_GIVEN RECORDS:_
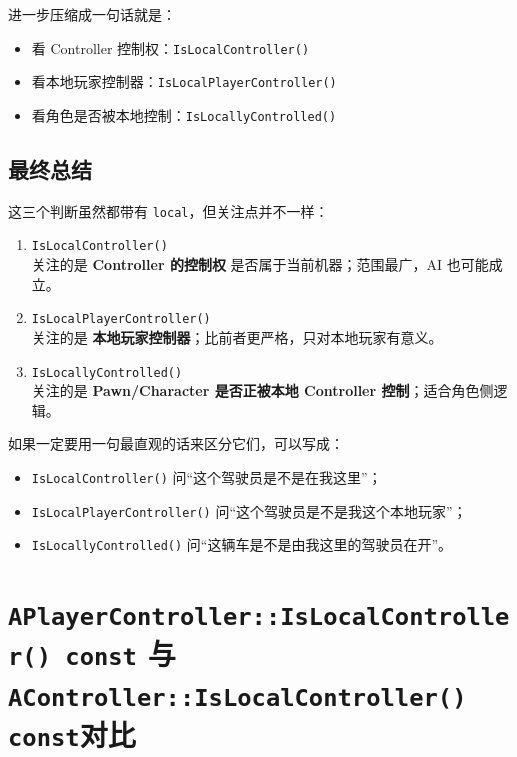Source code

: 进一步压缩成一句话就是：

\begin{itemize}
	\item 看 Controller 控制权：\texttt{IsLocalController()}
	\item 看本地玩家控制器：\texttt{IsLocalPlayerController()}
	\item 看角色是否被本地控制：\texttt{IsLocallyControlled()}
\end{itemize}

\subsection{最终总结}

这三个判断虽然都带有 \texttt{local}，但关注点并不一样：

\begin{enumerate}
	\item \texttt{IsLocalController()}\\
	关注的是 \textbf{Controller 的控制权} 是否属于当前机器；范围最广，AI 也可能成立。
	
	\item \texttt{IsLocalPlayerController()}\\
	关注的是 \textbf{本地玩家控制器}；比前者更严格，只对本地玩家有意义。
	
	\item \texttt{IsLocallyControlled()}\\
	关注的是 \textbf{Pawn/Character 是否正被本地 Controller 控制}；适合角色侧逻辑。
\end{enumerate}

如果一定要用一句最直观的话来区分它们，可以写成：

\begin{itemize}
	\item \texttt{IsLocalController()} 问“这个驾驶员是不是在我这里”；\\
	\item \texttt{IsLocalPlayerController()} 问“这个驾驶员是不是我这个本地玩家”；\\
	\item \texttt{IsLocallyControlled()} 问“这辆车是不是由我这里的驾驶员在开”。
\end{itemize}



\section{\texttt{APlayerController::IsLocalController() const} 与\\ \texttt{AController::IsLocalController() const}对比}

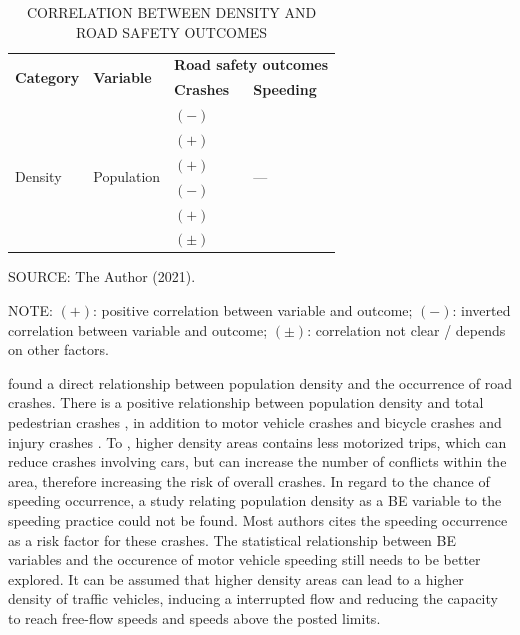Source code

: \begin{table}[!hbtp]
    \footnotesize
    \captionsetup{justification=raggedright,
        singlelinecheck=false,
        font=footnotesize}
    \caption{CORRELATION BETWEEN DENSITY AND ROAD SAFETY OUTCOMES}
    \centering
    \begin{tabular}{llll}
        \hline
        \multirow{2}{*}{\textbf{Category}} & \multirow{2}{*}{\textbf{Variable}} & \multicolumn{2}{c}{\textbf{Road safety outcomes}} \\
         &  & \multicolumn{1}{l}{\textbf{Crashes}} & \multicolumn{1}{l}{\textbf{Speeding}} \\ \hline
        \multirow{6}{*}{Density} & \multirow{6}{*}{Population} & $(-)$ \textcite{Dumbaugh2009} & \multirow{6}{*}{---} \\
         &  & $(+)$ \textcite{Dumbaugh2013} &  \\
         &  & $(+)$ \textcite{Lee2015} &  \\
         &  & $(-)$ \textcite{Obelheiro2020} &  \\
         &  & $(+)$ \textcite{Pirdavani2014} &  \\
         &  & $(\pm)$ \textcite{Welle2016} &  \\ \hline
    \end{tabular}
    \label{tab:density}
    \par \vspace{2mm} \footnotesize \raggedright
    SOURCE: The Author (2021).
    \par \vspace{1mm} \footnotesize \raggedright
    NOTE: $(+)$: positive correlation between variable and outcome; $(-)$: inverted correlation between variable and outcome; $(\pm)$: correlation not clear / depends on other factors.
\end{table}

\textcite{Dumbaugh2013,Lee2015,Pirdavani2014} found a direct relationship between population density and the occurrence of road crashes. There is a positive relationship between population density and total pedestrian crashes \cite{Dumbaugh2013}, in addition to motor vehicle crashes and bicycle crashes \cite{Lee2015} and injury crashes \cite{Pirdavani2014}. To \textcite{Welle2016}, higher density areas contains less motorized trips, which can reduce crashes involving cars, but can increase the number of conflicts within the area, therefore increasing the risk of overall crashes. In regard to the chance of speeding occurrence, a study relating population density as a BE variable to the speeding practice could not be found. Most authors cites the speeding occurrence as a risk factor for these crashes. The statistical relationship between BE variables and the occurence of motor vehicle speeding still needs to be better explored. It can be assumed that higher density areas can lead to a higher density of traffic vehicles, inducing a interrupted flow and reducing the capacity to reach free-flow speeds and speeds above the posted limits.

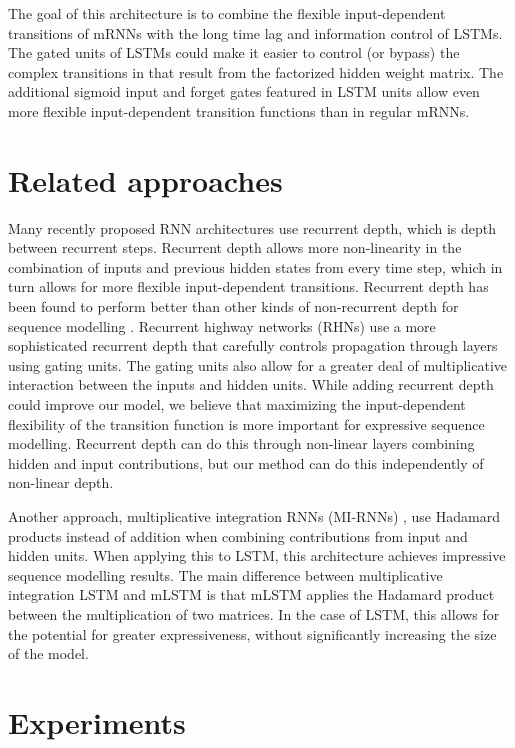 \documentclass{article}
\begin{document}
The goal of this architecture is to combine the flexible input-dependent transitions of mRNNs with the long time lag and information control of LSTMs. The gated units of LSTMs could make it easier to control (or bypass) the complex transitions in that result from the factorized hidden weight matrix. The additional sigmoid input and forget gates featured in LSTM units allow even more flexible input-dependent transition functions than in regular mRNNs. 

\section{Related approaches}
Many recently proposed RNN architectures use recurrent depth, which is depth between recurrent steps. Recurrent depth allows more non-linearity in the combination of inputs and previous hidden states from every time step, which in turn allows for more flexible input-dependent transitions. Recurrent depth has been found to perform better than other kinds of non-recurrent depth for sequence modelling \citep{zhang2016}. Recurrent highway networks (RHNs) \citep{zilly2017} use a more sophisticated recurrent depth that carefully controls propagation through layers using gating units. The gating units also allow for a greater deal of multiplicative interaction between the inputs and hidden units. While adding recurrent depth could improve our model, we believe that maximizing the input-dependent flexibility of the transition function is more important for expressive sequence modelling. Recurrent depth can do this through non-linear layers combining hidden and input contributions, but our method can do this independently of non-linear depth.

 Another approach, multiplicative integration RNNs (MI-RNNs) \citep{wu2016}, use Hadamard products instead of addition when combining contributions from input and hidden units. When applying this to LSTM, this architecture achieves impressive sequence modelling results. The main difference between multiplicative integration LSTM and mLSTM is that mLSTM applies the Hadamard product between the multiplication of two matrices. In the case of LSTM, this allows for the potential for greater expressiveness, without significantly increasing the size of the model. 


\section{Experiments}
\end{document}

_TASK:_ Lines in the material above that include the string "multicolumn" should be listed.

_TASK SOLUTION:_
        \multirow{2}{*}{\textbf{Category}} & \multirow{2}{*}{\textbf{Variable}} & \multicolumn{2}{c}{\textbf{Road safety outcomes}} \\
         &  & \multicolumn{1}{l}{\textbf{Crashes}} & \multicolumn{1}{l}{\textbf{Speeding}} \\ \hline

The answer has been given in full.